Look through the data below and show every line that includes "used".

Records drawn from a dataset:
<<<<

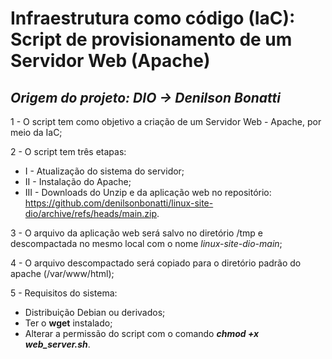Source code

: # Infraestrutura como código (IaC): Script de provisionamento de um Servidor Web (Apache)

## _Origem do projeto: DIO -> Denilson Bonatti_

1 - O script tem como objetivo a criação de um Servidor Web - Apache, por meio da IaC;

2 - O script tem três etapas:
- I - Atualização do sistema do servidor;
- II - Instalação do Apache;
- III - Downloads do Unzip e da aplicação web no repositório: https://github.com/denilsonbonatti/linux-site-dio/archive/refs/heads/main.zip. 

3 - O arquivo da aplicação web será salvo no diretório /tmp e descompactada no mesmo local com o nome _linux-site-dio-main_;

4 - O arquivo descompactado será copiado para o diretório padrão do apache (/var/www/html);

5 - Requisitos do sistema:
- Distribuição Debian ou derivados;
- Ter o **wget** instalado;
- Alterar a permissão do script com o comando ***chmod +x web_server.sh***.
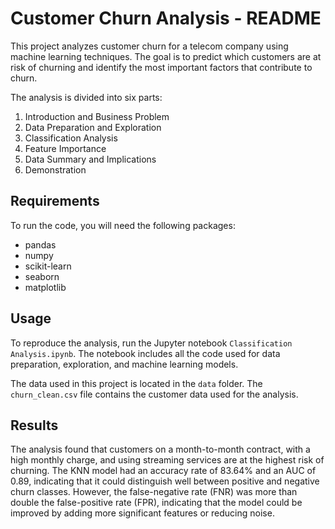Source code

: # Customer Churn Analysis - README

This project analyzes customer churn for a telecom company using machine learning techniques. The goal is to predict which customers are at risk of churning and identify the most important factors that contribute to churn. 

The analysis is divided into six parts:

1. Introduction and Business Problem
2. Data Preparation and Exploration
3. Classification Analysis
4. Feature Importance
5. Data Summary and Implications
6. Demonstration

## Requirements

To run the code, you will need the following packages:

- pandas
- numpy
- scikit-learn
- seaborn
- matplotlib

## Usage

To reproduce the analysis, run the Jupyter notebook `Classification Analysis.ipynb`. The notebook includes all the code used for data preparation, exploration, and machine learning models. 

The data used in this project is located in the `data` folder. The `churn_clean.csv` file contains the customer data used for the analysis.

## Results

The analysis found that customers on a month-to-month contract, with a high monthly charge, and using streaming services are at the highest risk of churning. The KNN model had an accuracy rate of 83.64% and an AUC of 0.89, indicating that it could distinguish well between positive and negative churn classes. However, the false-negative rate (FNR) was more than double the false-positive rate (FPR), indicating that the model could be improved by adding more significant features or reducing noise.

>>>>

→ **Task output**:
To reproduce the analysis, run the Jupyter notebook `Classification Analysis.ipynb`. The notebook includes all the code used for data preparation, exploration, and machine learning models. 
The data used in this project is located in the `data` folder. The `churn_clean.csv` file contains the customer data used for the analysis.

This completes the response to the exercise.